▶ **Required action**
Determine how many lines in the entries below contain "copies", and output only that number.

▶ **Raw data**
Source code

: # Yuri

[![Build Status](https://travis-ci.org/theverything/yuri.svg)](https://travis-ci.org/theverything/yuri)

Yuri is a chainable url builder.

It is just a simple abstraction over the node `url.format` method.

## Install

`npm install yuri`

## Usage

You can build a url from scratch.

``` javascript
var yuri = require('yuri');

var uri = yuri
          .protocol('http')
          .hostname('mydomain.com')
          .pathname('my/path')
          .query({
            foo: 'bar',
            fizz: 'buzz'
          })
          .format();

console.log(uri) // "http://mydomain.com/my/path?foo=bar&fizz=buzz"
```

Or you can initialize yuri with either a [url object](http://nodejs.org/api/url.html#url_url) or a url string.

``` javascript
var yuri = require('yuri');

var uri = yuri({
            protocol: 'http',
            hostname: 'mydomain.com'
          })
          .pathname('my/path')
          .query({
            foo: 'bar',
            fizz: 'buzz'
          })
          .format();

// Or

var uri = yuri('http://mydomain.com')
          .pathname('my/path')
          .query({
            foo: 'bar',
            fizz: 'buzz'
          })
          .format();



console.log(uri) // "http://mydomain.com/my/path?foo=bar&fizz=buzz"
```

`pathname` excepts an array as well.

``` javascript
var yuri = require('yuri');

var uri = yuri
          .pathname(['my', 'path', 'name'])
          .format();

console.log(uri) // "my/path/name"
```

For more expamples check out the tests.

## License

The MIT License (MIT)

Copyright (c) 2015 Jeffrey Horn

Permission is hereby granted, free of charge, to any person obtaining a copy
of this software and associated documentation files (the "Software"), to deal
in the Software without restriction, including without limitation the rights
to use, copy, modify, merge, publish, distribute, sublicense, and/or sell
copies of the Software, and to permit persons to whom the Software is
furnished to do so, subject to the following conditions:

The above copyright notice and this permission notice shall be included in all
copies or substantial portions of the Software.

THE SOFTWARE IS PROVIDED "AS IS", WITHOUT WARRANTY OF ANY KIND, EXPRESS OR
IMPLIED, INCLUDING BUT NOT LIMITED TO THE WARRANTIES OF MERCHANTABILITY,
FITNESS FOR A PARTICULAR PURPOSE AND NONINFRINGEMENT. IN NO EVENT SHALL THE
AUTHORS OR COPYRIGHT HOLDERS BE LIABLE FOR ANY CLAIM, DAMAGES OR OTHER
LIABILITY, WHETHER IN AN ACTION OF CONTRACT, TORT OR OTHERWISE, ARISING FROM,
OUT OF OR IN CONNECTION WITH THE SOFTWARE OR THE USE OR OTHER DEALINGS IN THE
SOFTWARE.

▶ **Exercise result**
2